People love to eat. In fact, one either eats on a regular basis or they end up
speaking with Mr. Edwards from the other side. As professional connoisseurs of
fine foods, we frequently discover that what we like to eat doesn’t always like
us, and there be hell to pay should we decide to allow our cravings to overcome
our good sense. Given these facts, why not become a Food Psychic. Go ahead and
laugh if you must, but this could be a very palatable scam.
Most food was very much alive before we killed it for our
consumption. Be it
plant life, animals, fish, or even Jello, some life was attached to them before
their untimely demise. I suspect that the constipation and acid indigestion we
often suffer are just food’s way of fighting back. If we could somehow reach these
departed food groups, or those about to be sacrificed, and cut a deal with them,
then perhaps there would no longer be a need for Pepcid or other anti-acid
medications. I’ve no clue what sort of deal would be palatable to food, but if us
humans can dupe ourselves with such ease, then just how difficult could it be to
con, pork chops, chili beans or french-fries?
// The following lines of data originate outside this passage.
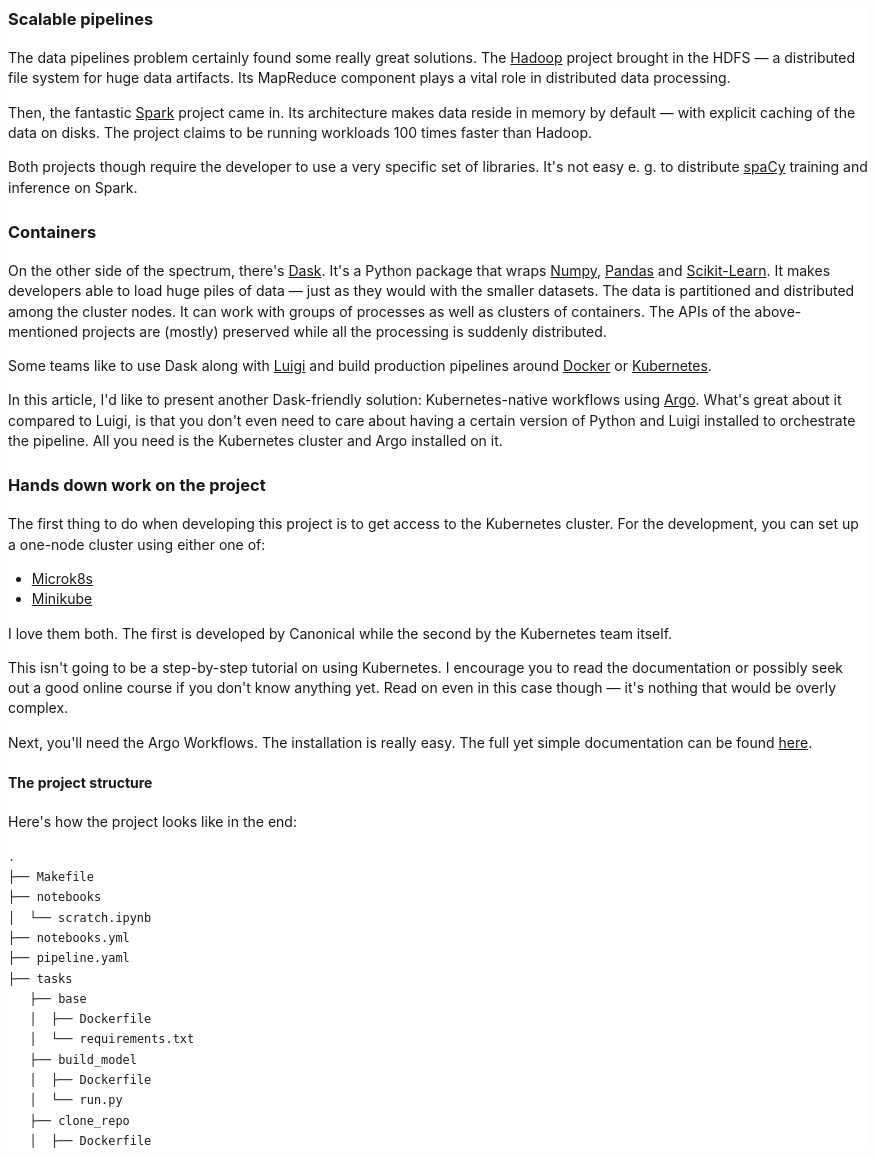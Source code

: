 ### Scalable pipelines

The data pipelines problem certainly found some really great solutions. The [Hadoop](http://hadoop.apache.org) project brought in the HDFS — a distributed file system for huge data artifacts. Its MapReduce component plays a vital role in distributed data processing.

Then, the fantastic [Spark](https://spark.apache.org) project came in. Its architecture makes data reside in memory by default — with explicit caching of the data on disks. The project claims to be running workloads 100 times faster than Hadoop.

Both projects though require the developer to use a very specific set of libraries. It's not easy e. g. to distribute [spaCy](https://spacy.io) training and inference on Spark.

### Containers

On the other side of the spectrum, there's [Dask](https://dask.org). It's a Python package that wraps [Numpy](https://www.numpy.org), [Pandas](https://pandas.pydata.org) and [Scikit-Learn](https://scikit-learn.org/stable/). It makes developers able to load huge piles of data — just as they would with the smaller datasets. The data is partitioned and distributed among the cluster nodes. It can work with groups of processes as well as clusters of containers. The APIs of the above-mentioned projects are (mostly) preserved while all the processing is suddenly distributed.

Some teams like to use Dask along with [Luigi](https://luigi.readthedocs.io/en/stable/) and build production pipelines around [Docker](https://www.docker.com) or [Kubernetes](https://kubernetes.io).

In this article, I'd like to present another Dask-friendly solution: Kubernetes-native workflows using [Argo](https://argoproj.github.io). What's great about it compared to Luigi, is that you don't even need to care about having a certain version of Python and Luigi installed to orchestrate the pipeline. All you need is the Kubernetes cluster and Argo installed on it.

### Hands down work on the project

The first thing to do when developing this project is to get access to the Kubernetes cluster. For the development, you can set up a one-node cluster using either one of:

- [Microk8s](https://microk8s.io)
- [Minikube](https://github.com/kubernetes/minikube)

I love them both. The first is developed by Canonical while the second by the Kubernetes team itself.

This isn't going to be a step-by-step tutorial on using Kubernetes. I encourage you to read the documentation or possibly seek out a good online course if you don't know anything yet. Read on even in this case though — it's nothing that would be overly complex.

Next, you'll need the Argo Workflows. The installation is really easy. The full yet simple documentation can be found [here](https://argoproj.github.io/docs/argo/demo.html).

#### The project structure

Here's how the project looks like in the end:

```bash
.
├── Makefile
├── notebooks
│  └── scratch.ipynb
├── notebooks.yml
├── pipeline.yaml
├── tasks
   ├── base
   │  ├── Dockerfile
   │  └── requirements.txt
   ├── build_model
   │  ├── Dockerfile
   │  └── run.py
   ├── clone_repo
   │  ├── Dockerfile
```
What really scares me about all of this blatant nonsense is that after 31 years
of law enforcement work, I honestly believe that this food psychic baloney would
actually result with the fleecing of hundreds of people. Of this I am certain.
Then, too, I have no doubt that my sarcastic treatment of Mr. Edwards and the pet
psychic will lead some to view me as insensitive to those who seek out the
services of such unscientific practitioners of the unknown, a.k.a., con artists.
This, however, would be an incorrect assessment because I do understand the
mechanics of fraud, I know how and why people fall prey to con artists, and I also
know that we do these people a disservice by allowing con artists to go about
their business without any interference.
When reporting on these pathetic situations, the media does so with tongue in
cheek, and with the belief that most people know these scams for what they are.
Why this approach only adds to the problem will be discussed in another article.
For now, based on experience, it would not be unreasonable to surmise that the
ability to read between the lines is anything but a universal trait, and that many
people will assume these charlatans actually have something of value to offer.
I really must end here because Brandy, my cocker spaniel, just told me that
unless I stop harassing pet psychics, she’ll poop on my newly installed carpet.